Despite all my misgivings it suddenly dawned on me that this decision was meant to be about what was best for my daughter, not what was best for me. The arrangement of living with her dad would give her the best of both worlds – time with one parent (her dad) during the week and time with me at the weekends. The rest was really irrelevant – obviously if subsequently she was unhappy or there were any other issues about the arrangement these would be dealt with. Despite the fact the he had not been the right husband for me, he loves daughter very much and wants to be the best dad he can be – even if he doesn’t always do things my way!
The current situation
Our daughter moved to live with her dad in March 2009, and this arrangement continues now, and will do into the foreseeable future. My daughter enjoys the additional time she has during the week with her dad, and the opportunity to play out with her friends in the vicinity. Having weekends together gives us the opportunity to do things we were unable to do before. She now attends swimming lessons on Saturdays which she enjoys, and we often go swimming together on a Sunday as well. She has time to play with friends who live near the family home. We have the opportunity to go out to places of interest, or have friends round to play and for tea.
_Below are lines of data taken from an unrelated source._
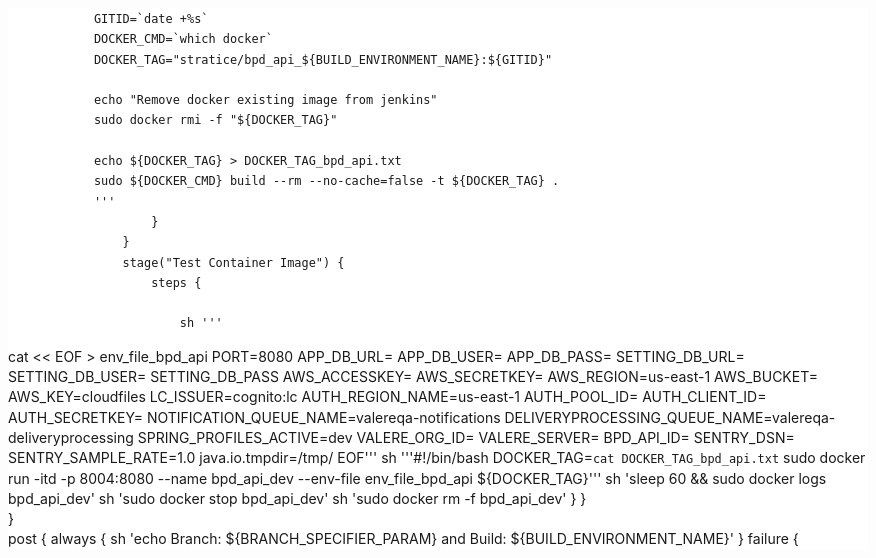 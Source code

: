 				GITID=`date +%s`
				DOCKER_CMD=`which docker`
				DOCKER_TAG="stratice/bpd_api_${BUILD_ENVIRONMENT_NAME}:${GITID}"
				
				echo "Remove docker existing image from jenkins"
				sudo docker rmi -f "${DOCKER_TAG}"
				
				echo ${DOCKER_TAG} > DOCKER_TAG_bpd_api.txt
				sudo ${DOCKER_CMD} build --rm --no-cache=false -t ${DOCKER_TAG} .
				'''
                        }
                    }
                    stage("Test Container Image") {
                        steps {

                            sh '''
cat << EOF > env_file_bpd_api
PORT=8080
APP_DB_URL=
APP_DB_USER=
APP_DB_PASS=
SETTING_DB_URL=
SETTING_DB_USER=
SETTING_DB_PASS
AWS_ACCESSKEY=
AWS_SECRETKEY=
AWS_REGION=us-east-1
AWS_BUCKET=
AWS_KEY=cloudfiles
LC_ISSUER=cognito:lc
AUTH_REGION_NAME=us-east-1
AUTH_POOL_ID=
AUTH_CLIENT_ID=
AUTH_SECRETKEY=
NOTIFICATION_QUEUE_NAME=valereqa-notifications
DELIVERYPROCESSING_QUEUE_NAME=valereqa-deliveryprocessing
SPRING_PROFILES_ACTIVE=dev
VALERE_ORG_ID=
VALERE_SERVER=
BPD_API_ID=
SENTRY_DSN=
SENTRY_SAMPLE_RATE=1.0
java.io.tmpdir=/tmp/
EOF'''
                            sh '''#!/bin/bash
DOCKER_TAG=`cat DOCKER_TAG_bpd_api.txt`
sudo docker run -itd -p 8004:8080 --name bpd_api_dev --env-file env_file_bpd_api ${DOCKER_TAG}'''
                            sh 'sleep 60 && sudo docker logs bpd_api_dev'
                            sh 'sudo docker stop bpd_api_dev'
                            sh 'sudo docker rm -f bpd_api_dev'
                        }
                    }                                                                                
                }                    
                post {
                    always {
                        sh 'echo Branch: ${BRANCH_SPECIFIER_PARAM} and Build: ${BUILD_ENVIRONMENT_NAME}'
                    }
                    failure {
                         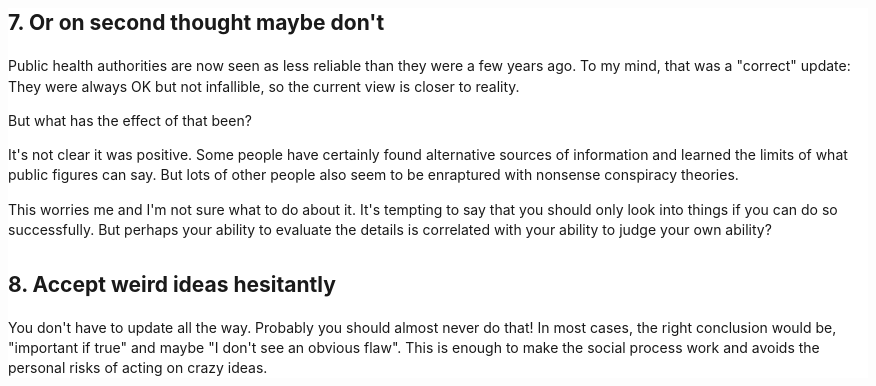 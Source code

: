## 7. Or on second thought maybe don't

Public health authorities are now seen as less reliable than they were a few years ago. To my mind, that was a "correct" update: They were always OK but not infallible, so the current view is closer to reality.

But what has the effect of that been?

It's not clear it was positive. Some people have certainly found alternative sources of information and learned the limits of what public figures can say. But lots of other people also seem to be enraptured with nonsense conspiracy theories.

This worries me and I'm not sure what to do about it. It's tempting to say that you should only look into things if you can do so successfully. But perhaps your ability to evaluate the details is correlated with your ability to judge your own ability?

## 8. Accept weird ideas hesitantly

You don't have to update all the way. Probably you should almost never do that! In most cases, the right conclusion would be, "important if true" and maybe "I don't see an obvious flaw". This is enough to make the social process work and avoids the personal risks of acting on crazy ideas.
One of the things I have found difficult is the lack of control over my daughter’s life, and the feeling that her dad won’t do things the way I would. Well no he probably doesn’t – but I have realised that doesn’t necessarily mean what he does is wrong. If she is happy and healthy then what he is doing is right. Only seeing her at weekends, I don’t always feel very involved with her life, despite phone calls during the week. We have recently sorted out maintenance arrangements privately. I pay the majority (approx 70%) of the maintenance to him directly. The remainder I keep and purchase things such as school uniform, brownie uniform, and pay for her swimming lessons and leisure activities, and school trips. This has the benefit of allaying some of my concerns re his abilities to manage finances, and lets me feel more involved in her everyday life.
There is however one thing that makes this arrangement very difficult for me. And that is other people’s perceptions. People tend to automatically assume that children live with the mother, and always appear very surprised when I explain that this is not so in our case. I always feel that I have to explain and justify this to people. I’m sure there are some people who will automatically assume I don’t love my daughter, or am not a good caring mother, or that there is perhaps some sinister reason for this arrangement. A friend of mine actually said to me that were she and her husband ever to split up, she couldn’t do the same arrangement....”As she would miss her daughter”. I have to say statements like that make me very cross and upset. I miss her greatly – of course I do, she is my daughter that I carried for 9 months and brought into the world, and comforted when she cried. But childcare arrangements are meant to be made with the best interests of the child at heart, not either parent. In our case I firmly believe that we made a decision that is right for her.
The author of this piece requested anonymity.